Bu işler keşke kamusal kaynaklarla, bilimsel kaygılarla, ticari ilişkiler içine girilmeden yapılabilse. Ama yapılmıyor, yapılamıyor. O durumda araştırmacının sorumluluğu, kiminle ya da kimin için araştırma yapıyor olursa olsun bulgularını eğip bükmeden çıkan sonucu ortaya koymaktır. Unutmamak gerekir ki kamuoyunu yanıltmak bir yana, sizden araştırma talep eden kişi ya da kuruma yapabileceğiniz en büyük kötülük, onu gerçekte olmadığı kadar iyi ya da kötü göstermeniz olacaktır. Bunu talep edenler varsa dertlerinin gerçek bir araştırma olmadığı çok açıktır. Nihayetinde araştırma sonuçlarıyla oynanacaksa, o kadar emek ve para harcamadan o işi masa başında yapacaklar mutlaka bulunur.
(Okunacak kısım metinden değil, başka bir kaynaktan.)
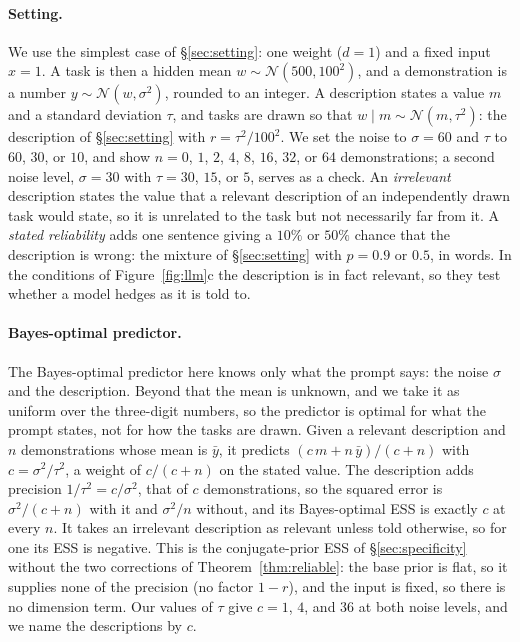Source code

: \documentclass{article}
\begin{document}
\paragraph{Setting.} We use the simplest case of \S\ref{sec:setting}: one weight ($d = 1$) and a fixed input $x = 1$. A task is then a hidden mean $w \sim \mathcal{N}(500, 100^2)$, and a demonstration is a number $y \sim \mathcal{N}(w, \sigma^2)$, rounded to an integer. A description states a value $m$ and a standard deviation $\tau$, and tasks are drawn so that $w \mid m \sim \mathcal{N}(m, \tau^2)$: the description of \S\ref{sec:setting} with $r = \tau^2/100^2$. We set the noise to $\sigma = 60$ and $\tau$ to $60$, $30$, or $10$, and show $n = 0$, $1$, $2$, $4$, $8$, $16$, $32$, or $64$ demonstrations; a second noise level, $\sigma = 30$ with $\tau = 30$, $15$, or $5$, serves as a check. An \emph{irrelevant} description states the value that a relevant description of an independently drawn task would state, so it is unrelated to the task but not necessarily far from it. A \emph{stated reliability} adds one sentence giving a $10\%$ or $50\%$ chance that the description is wrong: the mixture of \S\ref{sec:setting} with $p = 0.9$ or $0.5$, in words. In the conditions of Figure~\ref{fig:llm}c the description is in fact relevant, so they test whether a model hedges as it is told to.

\paragraph{Bayes-optimal predictor.} The Bayes-optimal predictor here knows only what the prompt says: the noise $\sigma$ and the description. Beyond that the mean is unknown, and we take it as uniform over the three-digit numbers, so the predictor is optimal for what the prompt states, not for how the tasks are drawn. Given a relevant description and $n$ demonstrations whose mean is $\bar y$, it predicts $(c\,m + n\,\bar y)/(c + n)$ with $c = \sigma^2/\tau^2$, a weight of $c/(c+n)$ on the stated value. The description adds precision $1/\tau^2 = c/\sigma^2$, that of $c$ demonstrations, so the squared error is $\sigma^2/(c+n)$ with it and $\sigma^2/n$ without, and its Bayes-optimal ESS is exactly $c$ at every $n$. It takes an irrelevant description as relevant unless told otherwise, so for one its ESS is negative. This is the conjugate-prior ESS of \S\ref{sec:specificity} without the two corrections of Theorem~\ref{thm:reliable}: the base prior is flat, so it supplies none of the precision (no factor $1-r$), and the input is fixed, so there is no dimension term. Our values of $\tau$ give $c = 1$, $4$, and $36$ at both noise levels, and we name the descriptions by $c$.
\end{document}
Gerçek bir araştırmacı için şu ya da bu partiye yakın diyemezsiniz. Eğer böyle bir şey söyleniyorsa ya söyleyen cahil ve/veya art niyetlidir ya da söz konusu kişi gerçek bir araştırmacı değil, manipülatördür.

Elbette herkesin bir siyasi görüşü, ideolojik duruşu, dünyayı anlamlandırma metodolojisi var. Araştırmacı, istediği ideolojiye inanabilir, dilediği partiye oy verebilir ve hatta –Türkiye koşullarında imkânsıza yakın olsa da– bunu kamuoyuna açıklayabilir. Ancak hiçbir koşulda siyasi görüşünün araştırma bulgularını etkilemesine izin vermez, vermemelidir.

Zaten araştırma bulgularının olabildiğince kendi adına konuşması gerekir. Araya bir aracı, bir yorumcu girdiğinde, gerçek çarpıtılabilir. Çarpıtılmasa bile, anlaşılması istendiği gibi dikte edilme riski artar.

Seçime odaklandığımız önümüzdeki aylarda kamuoyu araştırmaları daha çok tartışılacaktır. Bu tartışmanın içinde yer alacakların veri okuryazarlıklarını geliştirmelerini öneririm.